W. M. Miller Tells of Rum in Guyana for Timehri (1890)

In Guyana, rum had attracted yet another Victorian genius and that was W.M. Miller. His article for the amazing publication Timehri reinforces the idea that rum consistently attracted PhD level scientists to push it ever progressively forward.

This article is pretty cool and after reading so many of these I keep coming across little subtleties that show the evolution of ideas. Thinkers like Micko or Arroyo did not come out of nowhere, but rather came from a continuous line of thinkers at the forefront who were happy to share their ideas. Greatness in distillation is not about secrets, it is about execution.

In reports on estate’s work it may have a few lines devoted to it; but it is seldom that any genuine interest is taken in it, either in its manufacture or in its quality. The usual feeling is that the rum makes itself, and does not require any looking after. The molasses is diluted and the wash distilled; and if the results are low, the molasses is blamed; and if the rum is bad, the distiller gets a reminder.

Wine making itself is an adage & rhetoric of the terroir scene, but it is far from the truth. To bridge the gap, I try to differentiate between traditional processes and guided traditional processes.

But in these latter days there has been a brightening up of interest about rum. The Government meditate new legislation; and home buyers are becoming more fastidious owing to the quantities of continental root spirit, called “Rum,” that are thrown on the English market. This latter reason soon affects the manager of the estate, and for some time there is continuous rubbing of hands and sniffing, with more or less satisfaction—generally less.

Beautiful language and we see that old technique—rub a little spirit into the hands to open it it up, then sniff! The continental spirit is made from sugar beets and supposedly, though a lot of effort has been thrown at them, they just can’t make a product with aroma worthy of being called rum.

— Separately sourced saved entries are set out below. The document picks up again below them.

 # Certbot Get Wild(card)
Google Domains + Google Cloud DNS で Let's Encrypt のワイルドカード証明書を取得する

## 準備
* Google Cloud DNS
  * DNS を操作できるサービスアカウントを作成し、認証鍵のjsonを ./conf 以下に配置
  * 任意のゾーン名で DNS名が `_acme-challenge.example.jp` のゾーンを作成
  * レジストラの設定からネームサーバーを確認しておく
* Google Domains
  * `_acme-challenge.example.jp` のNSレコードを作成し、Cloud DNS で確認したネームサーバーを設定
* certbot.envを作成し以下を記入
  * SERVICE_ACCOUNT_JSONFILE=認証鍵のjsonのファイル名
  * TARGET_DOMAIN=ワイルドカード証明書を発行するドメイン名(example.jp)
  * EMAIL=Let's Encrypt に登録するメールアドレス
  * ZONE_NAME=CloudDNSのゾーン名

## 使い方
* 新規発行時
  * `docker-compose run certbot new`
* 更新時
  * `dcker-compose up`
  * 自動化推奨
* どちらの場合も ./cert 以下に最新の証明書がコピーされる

We have the misfortune to cater to a fancy of the most changeable type. So it is with rum. We have to suit an unknown personal taste, and, let us do our best, if we halve a sample, A. will laud it, while B. will probably call it “beastly stuff.” But the chances are that B. does not know what a good rum is, as the sniffing test is still fashionable; and we come back again to the desirability of a “polariscope,” wherein B’s taste is the optical part that indicates “beastly stuff.” In others words, if we had such ready chemical tests as could permanently record B’s taste in some fixed way, we should be able to avoid shocking B., and at the same time to please A.

A segmented market was on his mind. The polariscope idea is basically to turn a rum into a definite number. Even now with GC-MS we don’t know exactly what chemical compounds correlate with notions of quality. Personally, I love wandering in the realm of acquired tastes.

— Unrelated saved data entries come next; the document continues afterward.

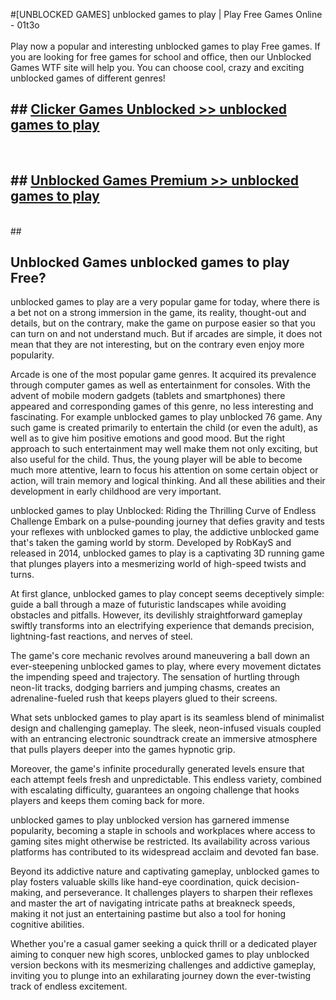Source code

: #[UNBLOCKED GAMES] unblocked games to play | Play Free Games Online - 01t3o <br>
<br>
Play now a popular and interesting unblocked games to play Free games. If you are looking for free games for school and office, then our Unblocked Games WTF site will help you. You can choose cool, crazy and exciting unblocked games of different genres!


## ##  [Clicker Games Unblocked >> unblocked games to play](http://freeplayer.one?title=unblocked_games_to_play&ref=22)
  <br>

##  ## [Unblocked Games Premium >> unblocked games to play](http://freeplayer.one?title=unblocked_games_to_play&ref=22)
  <br>
  ##



## Unblocked Games unblocked games to play Free?

unblocked games to play are a very popular game for today, where there is a bet not on a strong immersion in the game, its reality, thought-out and details, but on the contrary, make the game on purpose easier so that you can turn on and not understand much. But if arcades are simple, it does not mean that they are not interesting, but on the contrary even enjoy more popularity.

Arcade is one of the most popular game genres. It acquired its prevalence through computer games as well as entertainment for consoles. With the advent of mobile modern gadgets (tablets and smartphones) there appeared and corresponding games of this genre, no less interesting and fascinating. For example unblocked games to play unblocked 76 game. Any such game is created primarily to entertain the child (or even the adult), as well as to give him positive emotions and good mood. But the right approach to such entertainment may well make them not only exciting, but also useful for the child. Thus, the young player will be able to become much more attentive, learn to focus his attention on some certain object or action, will train memory and logical thinking. And all these abilities and their development in early childhood are very important.

unblocked games to play Unblocked: Riding the Thrilling Curve of Endless Challenge
Embark on a pulse-pounding journey that defies gravity and tests your reflexes with unblocked games to play, the addictive unblocked game that's taken the gaming world by storm. Developed by RobKayS and released in 2014, unblocked games to play is a captivating 3D running game that plunges players into a mesmerizing world of high-speed twists and turns.

At first glance, unblocked games to play concept seems deceptively simple: guide a ball through a maze of futuristic landscapes while avoiding obstacles and pitfalls. However, its devilishly straightforward gameplay swiftly transforms into an electrifying experience that demands precision, lightning-fast reactions, and nerves of steel.

The game's core mechanic revolves around maneuvering a ball down an ever-steepening unblocked games to play, where every movement dictates the impending speed and trajectory. The sensation of hurtling through neon-lit tracks, dodging barriers and jumping chasms, creates an adrenaline-fueled rush that keeps players glued to their screens.

What sets unblocked games to play apart is its seamless blend of minimalist design and challenging gameplay. The sleek, neon-infused visuals coupled with an entrancing electronic soundtrack create an immersive atmosphere that pulls players deeper into the games hypnotic grip.

Moreover, the game's infinite procedurally generated levels ensure that each attempt feels fresh and unpredictable. This endless variety, combined with escalating difficulty, guarantees an ongoing challenge that hooks players and keeps them coming back for more.

unblocked games to play unblocked version has garnered immense popularity, becoming a staple in schools and workplaces where access to gaming sites might otherwise be restricted. Its availability across various platforms has contributed to its widespread acclaim and devoted fan base.

Beyond its addictive nature and captivating gameplay, unblocked games to play fosters valuable skills like hand-eye coordination, quick decision-making, and perseverance. It challenges players to sharpen their reflexes and master the art of navigating intricate paths at breakneck speeds, making it not just an entertaining pastime but also a tool for honing cognitive abilities.

Whether you're a casual gamer seeking a quick thrill or a dedicated player aiming to conquer new high scores, unblocked games to play unblocked version beckons with its mesmerizing challenges and addictive gameplay, inviting you to plunge into an exhilarating journey down the ever-twisting track of endless excitement.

It is with the hope, therefore, that some universal method may be introduced, not only here but by the buyers also, so that every one’s particular liking may be recorded in figures, that I have come forward with the following contribution to the subject. The “everybody” in this case is probably a few individuals in two or three markets.

This became a bit of a quest for a lot of people, and I do enjoy the way Arroyo avoided it. We always need to remember that the occasion around a sensory experience adds rhetorical power and shapes taste while so does context and telling the story of a fine spirit. Taste, especially when cultivation becomes a hobby is especially malleable. We are no longer authentic hard laborers drinking the same product on end simply to quench our thirst and sooth our sores.

Another reason that should demand the more systematic analysis of rum is the desire to guard our product from being imitated by the Continental spirit. Unless analyses of the genuine spirit be well known and widely circulated, analysts would find some difficulty in distinguishing the genuine from the imitation.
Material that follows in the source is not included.